Professor Richard McMahon

Richard McMahon is a Professor at the Institute of Astronomy, and a founding member of Supernova Cosmology Project (SCP) team that discovered the accelerating expansion of the Universe through observations of distant supernovae.

The team leader Saul Perlmutter was awarded the 2011 Nobel Prize in Physics for this discovery. Professor McMahon was awarded the 2015 Breakthrough Prizes In Fundamental Physics and the 2007 Gruber Prize for the discovery of the accelerating Universe shared with members of the Supernova Cosmology Project.

The main focus of Professor McMahon’s current research is in the study of galaxy formation and evolution in the Epoch of Reionization; focusing on the discovery of high redshift galaxies and quasars powered by the accretion of matter onto supermassive black holes. He works on the discovery of quasars and active galaxies that host supermassive black holes, the determination of the space densities, star formation rates and how and when galaxies and quasars form. In the past he has worked on the experimental determination of the rate of gravitational deceleration of the Universe. This work resulted in the unexpected discovery that the expansion of the Universe is accelerating.
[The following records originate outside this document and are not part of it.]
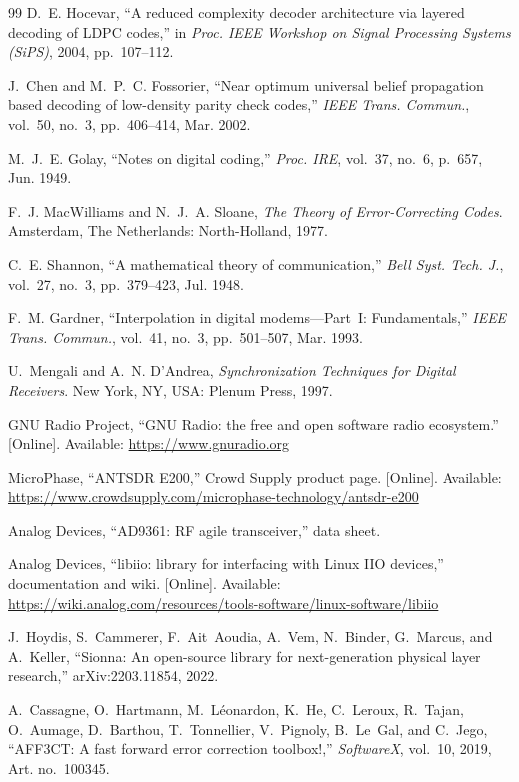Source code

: \documentclass[11pt,a4paper,oneside]{report}
\begin{document}
\begin{thebibliography}{99}
 D.~E. Hocevar, ``A reduced complexity decoder architecture via layered
decoding of LDPC codes,'' in \emph{Proc. IEEE Workshop on Signal Processing Systems (SiPS)}, 2004,
pp.~107--112.

 J.~Chen and M.~P.~C. Fossorier, ``Near optimum universal belief propagation
based decoding of low-density parity check codes,'' \emph{IEEE Trans. Commun.}, vol.~50, no.~3,
pp.~406--414, Mar. 2002.

 M.~J.~E. Golay, ``Notes on digital coding,'' \emph{Proc. IRE}, vol.~37, no.~6,
p.~657, Jun. 1949.

 F.~J. MacWilliams and N.~J.~A. Sloane, \emph{The Theory of
Error-Correcting Codes}. Amsterdam, The Netherlands: North-Holland, 1977.

 C.~E. Shannon, ``A mathematical theory of communication,'' \emph{Bell Syst.
Tech. J.}, vol.~27, no.~3, pp.~379--423, Jul. 1948.

 F.~M. Gardner, ``Interpolation in digital modems---Part~I: Fundamentals,''
\emph{IEEE Trans. Commun.}, vol.~41, no.~3, pp.~501--507, Mar. 1993.

 U.~Mengali and A.~N. D'Andrea, \emph{Synchronization Techniques for Digital
Receivers}. New York, NY, USA: Plenum Press, 1997.

 GNU Radio Project, ``GNU Radio: the free and open software radio ecosystem.''
[Online]. Available: \url{https://www.gnuradio.org}

 MicroPhase, ``ANTSDR E200,'' Crowd Supply product page. [Online]. Available:
\url{https://www.crowdsupply.com/microphase-technology/antsdr-e200}

 Analog Devices, ``AD9361: RF agile transceiver,'' data sheet.

 Analog Devices, ``libiio: library for interfacing with Linux IIO devices,''
documentation and wiki. [Online]. Available: \url{https://wiki.analog.com/resources/tools-software/linux-software/libiio}

 J.~Hoydis, S.~Cammerer, F.~Ait~Aoudia, A.~Vem, N.~Binder, G.~Marcus, and A.~Keller,
``Sionna: An open-source library for next-generation physical layer research,'' arXiv:2203.11854, 2022.

 A.~Cassagne, O.~Hartmann, M.~L\'eonardon, K.~He, C.~Leroux, R.~Tajan, O.~Aumage,
D.~Barthou, T.~Tonnellier, V.~Pignoly, B.~Le~Gal, and C.~Jego, ``AFF3CT: A fast forward error
correction toolbox!,'' \emph{SoftwareX}, vol.~10, 2019, Art. no.~100345.


\end{thebibliography}
\end{document}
His research also includes developing experimental survey techniques for discovering new high redshift quasars and using quasars to probe the baryonic content of the Universe. His group has pioneered the use of high redshift quasars to determine the mass of neutral hydrogen in the high redshift Universe via intervening absorption lines imprinted on the spectra of background high redshift quasars. He has also pioneered the use of mm and submm microwave radiation to determine the star formation rate in quasar host galaxies.

He is Principal Investigator (PI) of the ambitious VISTA Hemisphere Survey(VHS) which is a new near Infra-Red sky survey project which started in April, 2010. The has been been awarded 300+ clear nights over a 5 year period on the new 4.2m ESO VISTA telescope in Chile. He leads the quasar science working group in the Dark Energy Survey(DES) project which is building a very large CCD camera (DECAM) and has been awarded 500 nights on US CTIO 4m telescope in Chile to use this camera to observe in the optical the VHS region of the sky.

The exploitation of the extremely large datasets from these new surveys requires the use and development of robust data-mining techniques for distributed databases; machine-learning techniques such as decision trees, supervised learning and multi-dimensional data visualisation techniques.